Characters in the NOKs Collecting Battles game operate on similar lines. They ask you questions, and if you give answers they recognise, they supply a response that ought to make sense as part of an ongoing conversation. When the characters don’t recognise your response, they provide a padding answer before extending the conversation in an appropriate direction.
Over the last few years, the video game industry has become justifiably fixated on issues of characterisation. David Freeman’s book Creating Emotion in Games: The Art and Craft of Emotioneering (published by New Riders) explores practical ways of investing video game characters with sufficient depth so that the player will feel suitably engaged with the game. Interestingly, Freeman doesn’t downplay the role of plot but understands that plot is essential for adequately explaining the characters’ motivations, thus deepening our belief as players in their credibility.

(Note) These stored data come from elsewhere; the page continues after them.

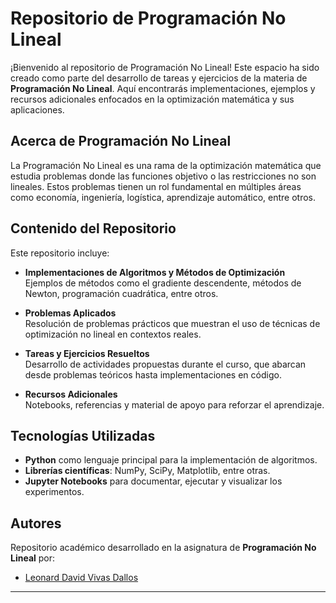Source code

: # Repositorio de Programación No Lineal

¡Bienvenido al repositorio de Programación No Lineal! Este espacio ha sido creado como parte del desarrollo de tareas y ejercicios de la materia de **Programación No Lineal**. Aquí encontrarás implementaciones, ejemplos y recursos adicionales enfocados en la optimización matemática y sus aplicaciones.

## Acerca de Programación No Lineal

La Programación No Lineal es una rama de la optimización matemática que estudia problemas donde las funciones objetivo o las restricciones no son lineales. Estos problemas tienen un rol fundamental en múltiples áreas como economía, ingeniería, logística, aprendizaje automático, entre otros.

## Contenido del Repositorio

Este repositorio incluye:

- **Implementaciones de Algoritmos y Métodos de Optimización**  
  Ejemplos de métodos como el gradiente descendente, métodos de Newton, programación cuadrática, entre otros.

- **Problemas Aplicados**  
  Resolución de problemas prácticos que muestran el uso de técnicas de optimización no lineal en contextos reales.

- **Tareas y Ejercicios Resueltos**  
  Desarrollo de actividades propuestas durante el curso, que abarcan desde problemas teóricos hasta implementaciones en código.

- **Recursos Adicionales**  
  Notebooks, referencias y material de apoyo para reforzar el aprendizaje.

## Tecnologías Utilizadas

- **Python** como lenguaje principal para la implementación de algoritmos.  
- **Librerías científicas**: NumPy, SciPy, Matplotlib, entre otras.  
- **Jupyter Notebooks** para documentar, ejecutar y visualizar los experimentos.  

## Autores

Repositorio académico desarrollado en la asignatura de **Programación No Lineal** por:  
- [Leonard David Vivas Dallos](https://github.com/leodavid0109)

---
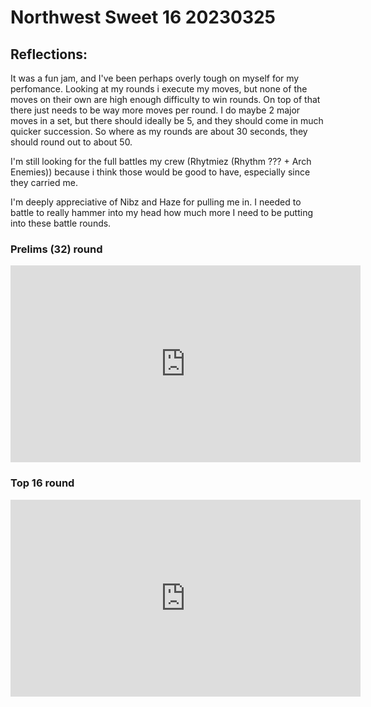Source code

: # Northwest Sweet 16 20230325

## Reflections:
It was a fun jam, and I've been perhaps overly tough on myself for my perfomance. Looking at my rounds i execute my moves, but none of the moves on their own are high enough difficulty to win rounds. On top of that there just needs to be way more moves per round. I do maybe 2 major moves in a set, but there should ideally be 5, and they should come in much quicker succession. So where as my rounds are about 30 seconds, they should round out to about 50.

I'm still looking for the full battles my crew (Rhytmiez (Rhythm ??? + Arch Enemies)) because i think those would be good to have, especially since they carried me.

I'm deeply appreciative of Nibz and Haze for pulling me in. I needed to battle to really hammer into my head how much more I need to be putting into these battle rounds.

### Prelims (32) round

<iframe width="560" height="315" src="https://www.youtube.com/embed/h1VeNPQAW2k" title="YouTube video player" frameborder="0" allow="accelerometer; autoplay; clipboard-write; encrypted-media; gyroscope; picture-in-picture; web-share" allowfullscreen></iframe>

### Top 16 round

<iframe width="560" height="315" src="https://www.youtube.com/embed/7thqyDiKtHs" title="YouTube video player" frameborder="0" allow="accelerometer; autoplay; clipboard-write; encrypted-media; gyroscope; picture-in-picture; web-share" allowfullscreen></iframe>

Video game storytelling may be a relatively new form of employment for writers, but many of the universal truths of narrative die hard.

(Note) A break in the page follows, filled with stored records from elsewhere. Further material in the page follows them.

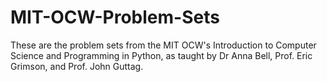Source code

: # MIT-OCW-Problem-Sets
These are the problem sets from the MIT OCW's Introduction to Computer Science and Programming in Python, as taught by Dr Anna Bell, Prof. Eric Grimson, and Prof. John Guttag.
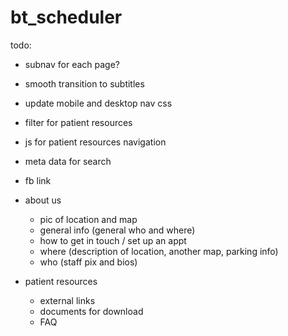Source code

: # bt_scheduler

todo:
- subnav for each page?
- smooth transition to subtitles
- update mobile and desktop nav css
- filter for patient resources
- js for patient resources navigation
- meta data for search
- fb link


- about us
  - pic of location and map
  - general info (general who and where)
  - how to get in touch / set up an appt
  - where (description of location, another map, parking info)
  - who (staff pix and bios)
- patient resources
  - external links
  - documents for download
  - FAQ
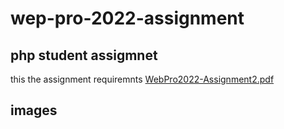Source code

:# wep-pro-2022-assignment

## php student assigmnet
this the assignment requiremnts [WebPro2022-Assignment2.pdf](./WebPro2022-Assignment2.pdf)

## images

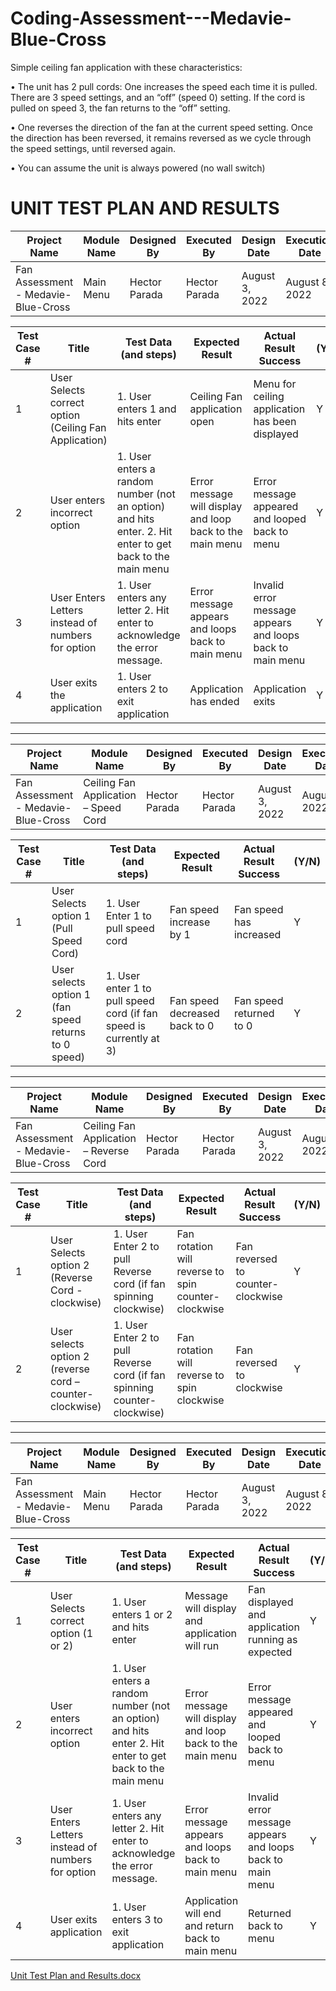 # Coding-Assessment---Medavie-Blue-Cross

Simple ceiling fan application with these characteristics:

•    The unit has 2 pull cords:   One increases the speed each time it is pulled.  There are 3 speed settings, and an “off” (speed 0) setting.   If the cord is pulled        on speed 3, the fan returns to the “off” setting. 

•    One reverses the direction of the fan at the current speed setting. Once the direction has been reversed, it remains reversed as we cycle through the speed settings, until reversed again.

•    You can assume the unit is always powered (no wall switch)

# UNIT TEST PLAN AND RESULTS

|Project Name|Module Name|Designed By|Executed By| Design Date|Execution Date|
|---|---|---|---|---|---|
|Fan Assessment - Medavie-Blue-Cross|Main Menu|Hector Parada|Hector Parada|August 3, 2022|August 8, 2022|

|Test Case # |	Title	|Test Data (and steps) |	Expected Result |	Actual Result	Success | (Y/N) |
|---|---|---|---|---|---|
|1|	User Selects correct option (Ceiling Fan Application) |	  1.	User enters 1 and hits enter|Ceiling Fan application open |	Menu for ceiling application has been displayed |	Y |
|2| User enters incorrect option  |	1.	User enters a random number (not an option) and hits enter.  2.	Hit enter to get back to the main menu|	Error message will display and loop back to the main menu |	Error message appeared and looped back to menu |	Y |
|3| User Enters Letters instead of numbers for option  |	1.	User enters any letter   2.	Hit enter to acknowledge the error message.|	Error message appears and loops back to main menu |	Invalid error message appears and loops back to main menu |	Y |
|4|	User exits the application |	  1.	User enters 2 to exit application|Application has ended|	Application exits |	Y |
--------------------------------------------------------------------------------------

|Project Name|Module Name|Designed By|Executed By| Design Date|Execution Date|
|---|---|---|---|---|---|
|Fan Assessment - Medavie-Blue-Cross|Ceiling Fan Application – Speed Cord|Hector Parada|Hector Parada|August 3, 2022|August 8, 2022|

|Test Case # |	Title	|Test Data (and steps) |	Expected Result |	Actual Result	Success | (Y/N) |
|---|---|---|---|---|---|
|1|	User Selects option 1 (Pull Speed Cord) |	1.	User Enter 1 to pull speed cord	|Fan speed increase by 1 |	Fan speed has increased |	Y |
|2| User selects option 1 (fan speed returns to 0 speed) |	1.	User enter 1 to pull speed cord (if fan speed is currently at 3) |	Fan speed decreased back to 0  |	Fan speed returned to 0 |	Y |

---------------------------------------------------------------------------------------

|Project Name|Module Name|Designed By|Executed By| Design Date|Execution Date|
|---|---|---|---|---|---|
|Fan Assessment - Medavie-Blue-Cross|Ceiling Fan Application – Reverse Cord|Hector Parada|Hector Parada|August 3, 2022|August 8, 2022|

|Test Case # |	Title	|Test Data (and steps) |	Expected Result |	Actual Result	Success | (Y/N) |
|---|---|---|---|---|---|
|1|	User Selects option 2 (Reverse Cord - clockwise)|	1.	User Enter 2 to pull Reverse cord (if fan spinning clockwise)	|Fan rotation will reverse to spin counter- clockwise|	Fan reversed to counter-clockwise |	Y |
|2| User selects option 2 (reverse cord – counter-clockwise) |	1.	User Enter 2 to pull Reverse cord (if fan spinning counter- clockwise) |	Fan rotation will reverse to spin clockwise |	Fan reversed to clockwise |	Y |

-----------------------------------------------------------------------------------------------

|Project Name|Module Name|Designed By|Executed By| Design Date|Execution Date|
|---|---|---|---|---|---|
|Fan Assessment - Medavie-Blue-Cross|Main Menu|Hector Parada|Hector Parada|August 3, 2022|August 8, 2022|

|Test Case # |	Title	|Test Data (and steps) |	Expected Result |	Actual Result	Success | (Y/N) |
|---|---|---|---|---|---|
|1|	User Selects correct option (1 or 2) |	  1.	User enters 1 or 2 and hits enter|Message will display and application will run |	Fan displayed and application running as expected |	Y |
|2| User enters incorrect option  |	1.	User enters a random number (not an option) and hits enter 2.	Hit enter to get back to the main menu |	Error message will display and loop back to the main menu |	Error message appeared and looped back to menu |	Y |
|3| User Enters Letters instead of numbers for option  |	1.	User enters any letter   2.	Hit enter to acknowledge the error message.|	Error message appears and loops back to main menu |	Invalid error message appears and loops back to main menu |	Y |
|4|	User exits application |	  1.	User enters 3 to exit application|Application will end and return back to main menu|	Returned back to menu|	Y |


[Unit Test Plan and Results.docx](https://github.com/HectorParadaJr/Coding-Assessment---Medavie-Blue-Cross/files/9285149/Unit.Test.Plan.and.Results.docx)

But as Warren Spector, former CEO of the mighty developer Ion Storm observed, video game plotlines have got about as experimental as they’re going to get. The nature of videogame production and consumption renders games with myriad branching narratives whereby the player can choose from umpteen different paths that are financially uneconomical, technically unfeasible, and even aesthetically undesirable. Why bother developing huge chunks of memory-munching cut sequences a player may never see because she or he chose to pursue another branch of the story?

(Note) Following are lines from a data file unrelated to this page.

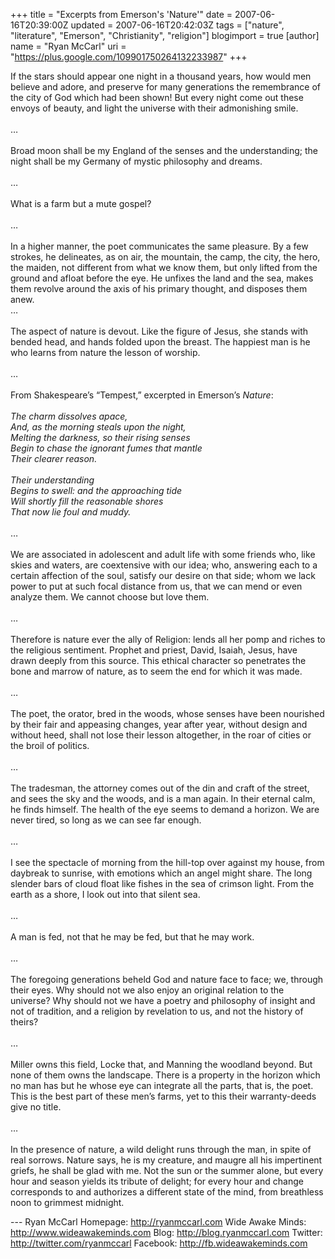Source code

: +++
title = "Excerpts from Emerson's 'Nature'"
date = 2007-06-16T20:39:00Z
updated = 2007-06-16T20:42:03Z
tags = ["nature", "literature", "Emerson", "Christianity", "religion"]
blogimport = true
[author]
	name = "Ryan McCarl"
	uri = "https://plus.google.com/109901750264132233987"
+++

If the stars should appear one night in a thousand years, how would men believe and adore, and preserve for many generations the remembrance of the city of God which had been shown!  But every night come out these envoys of beauty, and light the universe with their admonishing smile.<br /><br />…<br /><br />Broad moon shall be my England of the senses and the understanding; the night shall be my Germany of mystic philosophy and dreams.<br /><br />…<br /><br />What is a farm but a mute gospel?<br /><br />…<br /><br />In a higher manner, the poet communicates the same pleasure.  By a few strokes, he delineates, as on air, the mountain, the camp, the city, the hero, the maiden, not different from what we know them, but only lifted from the ground and afloat before the eye.  He unfixes the land and the sea, makes them revolve around the axis of his primary thought, and disposes them anew.<br />…<br /><br />The aspect of nature is devout.  Like the figure of Jesus, she stands with bended head, and hands folded upon the breast.  The happiest man is he who learns from nature the lesson of worship.<br /><br />…<br /><br />From Shakespeare’s “Tempest,” excerpted in Emerson’s <span style="font-style: italic;">Nature</span>:<br /><br /><span style="font-style: italic;">   The charm dissolves apace,</span><br /><span style="font-style: italic;">And, as the morning steals upon the night,</span><br /><span style="font-style: italic;">Melting the darkness, so their rising senses</span><br /><span style="font-style: italic;">Begin to chase the ignorant fumes that mantle</span><br /><span style="font-style: italic;">Their clearer reason.</span><br /><br /><span style="font-style: italic;">   Their understanding</span><br /><span style="font-style: italic;">Begins to swell: and the approaching tide</span><br /><span style="font-style: italic;">Will shortly fill the reasonable shores</span><br /><span style="font-style: italic;">That now lie foul and muddy.</span><br /><br />…<br /><br />We are associated in adolescent and adult life with some friends who, like skies and waters, are coextensive with our idea; who, answering each to a certain affection of the soul, satisfy our desire on that side; whom we lack power to put at such focal distance from us, that we can mend or even analyze them.  We cannot choose but love them. <br /><br />…<br /><br />Therefore is nature ever the ally of Religion: lends all her pomp and riches to the religious sentiment.  Prophet and priest, David, Isaiah, Jesus, have drawn deeply from this source.  This ethical character so penetrates the bone and marrow of nature, as to seem the end for which it was made.<br /><br />…<br /><br />The poet, the orator, bred in the woods, whose senses have been nourished by their fair and appeasing changes, year after year, without design and without heed, shall not lose their lesson altogether, in the roar of cities or the broil of politics.<br /><br />…<br /><br />The tradesman, the attorney comes out of the din and craft of the street, and sees the sky and the woods, and is a man again.  In their eternal calm, he finds himself.  The health of the eye seems to demand a horizon.  We are never tired, so long as we can see far enough.<br /><br />…<br /><br />I see the spectacle of morning from the hill-top over against my house, from daybreak to sunrise, with emotions which an angel might share.  The long slender bars of cloud float like fishes in the sea of crimson light.  From the earth as a shore, I look out into that silent sea.<br /><br />…<br /><br />A man is fed, not that he may be fed, but that he may work.<br /><br />…<br /><br />The foregoing generations beheld God and nature face to face; we, through their eyes.  Why should not we also enjoy an original relation to the universe?  Why should not we have a poetry and philosophy of insight and not of tradition, and a religion by revelation to us, and not the history of theirs?<br /><br />…<br /><br />Miller owns this field, Locke that, and Manning the woodland beyond.  But none of them owns the landscape.  There is a property in the horizon which no man has but he whose eye can integrate all the parts, that is, the poet.  This is the best part of these men’s farms, yet to this their warranty-deeds give no title.<br /><br />…<br /><br />In the presence of nature, a wild delight runs through the man, in spite of real sorrows.  Nature says, he is my creature, and maugre all his impertinent griefs, he shall be glad with me.  Not the sun or the summer alone, but every hour and season yields its tribute of delight; for every hour and change corresponds to and authorizes a different state of the mind, from breathless noon to grimmest midnight.<div class="blogger-post-footer">---
Ryan McCarl
Homepage: http://ryanmccarl.com
Wide Awake Minds: http://www.wideawakeminds.com
Blog: http://blog.ryanmccarl.com
Twitter: http://twitter.com/ryanmccarl
Facebook: http://fb.wideawakeminds.com</div>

The plot progression in the NOKs Collecting Battles game is akin to a jigsaw puzzle. Each character imparts various pieces of information, and it’s up to the player to choose to believe or disbelieve. The player just needs to remember that the future of humanity rests on their shoulders. And this is the crucial aspect. Contrary to Steven Poole’s argument in his seminal book Trigger Happy, I would argue that the key to characterisation in video games is precisely connected to awarding the player some degree of responsibility in the video game environment. You only care what happens in the game if your actions have some opposite and equal reaction.
It’s only then that you’ll shed a tear.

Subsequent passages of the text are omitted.